文我師匠の「乙女狐」もこれまた初めて聴く噺でした。
こちらは狐のふっさりとした尻尾が目に見えるような気がしました。
二度目の中入りの後に「珍芸披露」と称したコーナーがあり、まずしん吉さんが駅員さんのような制服を着て登場。
電車の車両の音を口真似で聴かせたり、SLの煙を体全体で表現したりしてはりましたが、しん吉さんのマニアックさが楽しい。

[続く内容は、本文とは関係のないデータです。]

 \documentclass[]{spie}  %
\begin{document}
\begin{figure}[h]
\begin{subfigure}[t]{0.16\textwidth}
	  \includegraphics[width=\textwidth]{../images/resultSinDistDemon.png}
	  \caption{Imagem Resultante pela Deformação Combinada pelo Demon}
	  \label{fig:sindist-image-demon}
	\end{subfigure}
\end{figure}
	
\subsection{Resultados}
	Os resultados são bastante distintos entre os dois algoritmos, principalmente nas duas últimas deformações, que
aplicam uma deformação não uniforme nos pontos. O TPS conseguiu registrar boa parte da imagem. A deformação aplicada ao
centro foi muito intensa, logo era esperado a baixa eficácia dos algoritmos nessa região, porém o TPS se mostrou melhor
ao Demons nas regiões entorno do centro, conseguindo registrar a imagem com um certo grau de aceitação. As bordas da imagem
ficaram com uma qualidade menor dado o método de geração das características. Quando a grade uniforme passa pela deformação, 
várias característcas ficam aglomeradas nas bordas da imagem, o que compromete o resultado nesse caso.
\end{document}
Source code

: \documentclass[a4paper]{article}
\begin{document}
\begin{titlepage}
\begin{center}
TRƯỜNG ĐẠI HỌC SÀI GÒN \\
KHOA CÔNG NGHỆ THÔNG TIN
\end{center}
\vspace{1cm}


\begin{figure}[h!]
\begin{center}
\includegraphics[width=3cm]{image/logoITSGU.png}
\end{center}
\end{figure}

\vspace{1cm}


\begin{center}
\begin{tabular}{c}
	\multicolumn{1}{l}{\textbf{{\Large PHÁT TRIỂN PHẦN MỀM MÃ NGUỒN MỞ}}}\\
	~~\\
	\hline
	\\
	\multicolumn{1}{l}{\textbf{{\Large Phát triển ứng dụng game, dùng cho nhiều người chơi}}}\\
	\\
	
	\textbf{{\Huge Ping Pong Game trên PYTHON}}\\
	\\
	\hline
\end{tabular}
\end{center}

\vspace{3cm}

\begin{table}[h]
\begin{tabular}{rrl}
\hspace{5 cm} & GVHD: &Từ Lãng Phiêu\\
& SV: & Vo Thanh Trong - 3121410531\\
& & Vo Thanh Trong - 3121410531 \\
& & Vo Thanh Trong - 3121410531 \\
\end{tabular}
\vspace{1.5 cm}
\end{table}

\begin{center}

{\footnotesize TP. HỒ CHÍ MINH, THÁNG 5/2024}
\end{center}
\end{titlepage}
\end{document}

たまさんは客席から20個のものの名前を集めて、それを全て覚え、アトランダムに番号を言われてその番号に見合う品名を言うという記憶術を披露。
京大出身の頭脳明晰振りを発揮してはりました。
私は「ラナンキュラス」と書いて箱に入れましたが、採用されず残念。
知らなければ覚えにくそうな花の名前やと思ったんですが。。。
生喬さんは寄席の舞踊「五段返し」。
以前にも拝見したことがあります。
下座の方々が普段は演奏しないようなものを演奏しなければならず大変なんやそうです。
続いて文我師匠が「オッペケペー節」をご披露しはりました。
明治時代の歌詞の後、現代の世相を風刺したものや、落語界のことを揶揄したものも…「まん我は若さがない」と歌ったはったのが耳に引っ掛かってしまいました。
文我さんは前にもまん我さんをそんな風に言うてはりましたが、めいぷるの会にいつも同行する私の同僚は、私服姿のまん我さんは学生さんのようにお若く見えると言うてます。
ま、文我さんが言うてはるのは内面、同僚が言うてるのは外観のことやと思いますけどね。
駅員さんの制服に身を固めたままのしん吉さんと小鯛さんが幕を持たれて、文我さんの進行により今日は特別なゲストにお出で頂きました…あの梨園からこのほど勘九郎を襲名された…(え~!?まん我さんのことぉ!?)幕を取るとそこには紋付袴姿のまん我さんが梨園の御曹司よろしくお辞儀してはりました。
(ちょっちカッチョよかったわ
今は高い塀の向うにいてはるというご紹介の“麻原彰晃”に扮した米平さんに笑いましたが、その後海外からのお客様として登場しはったミッキーマウスのぬいぐるみを抱えた米平さんは余りにもそのご本人にソックリ過ぎて場内大受け
大盛り上がりの空気の中に登場しはったのは、当然のように今夜の珍芸のトリを務めはる三象さんと宗助さんの日本舞踊「矢切の渡し」。
三象さんのイデタチはこのシーンを何度か拝見している私には、ま、いつもの…ということで、初めて見た時のような衝撃はない訳ですが、いつもは巧さの光る落語家さんである宗助さんのメバリを入れはったお顔から目が離せません (>_<)”\
最後に本日ご出演の皆さんがずらりと並びはりました。
たまさんの新作落語の内容に反して、色物っぽい扮装の米朝一門のメンバーと、きちんとお着物をお召しの笑福亭のお二人…みたいな結果になっているところも可笑しくて、場内に楽しい空気が充満していました。
米平さんの音頭で大阪締めでお開きとなりました。
座り続けで腰がちょびっと疲れましたけど、とても楽しい落語漬けの1日でした。

全員の珍芸披露というプログラムを見て、久しぶりにまん我さんの新内を聴かせて頂けるかも知れないと内心期待していたのですが、勘九郎さん似というだけでお茶を濁されたことがまん我さんファンとしては物足りなくはありましたけどね。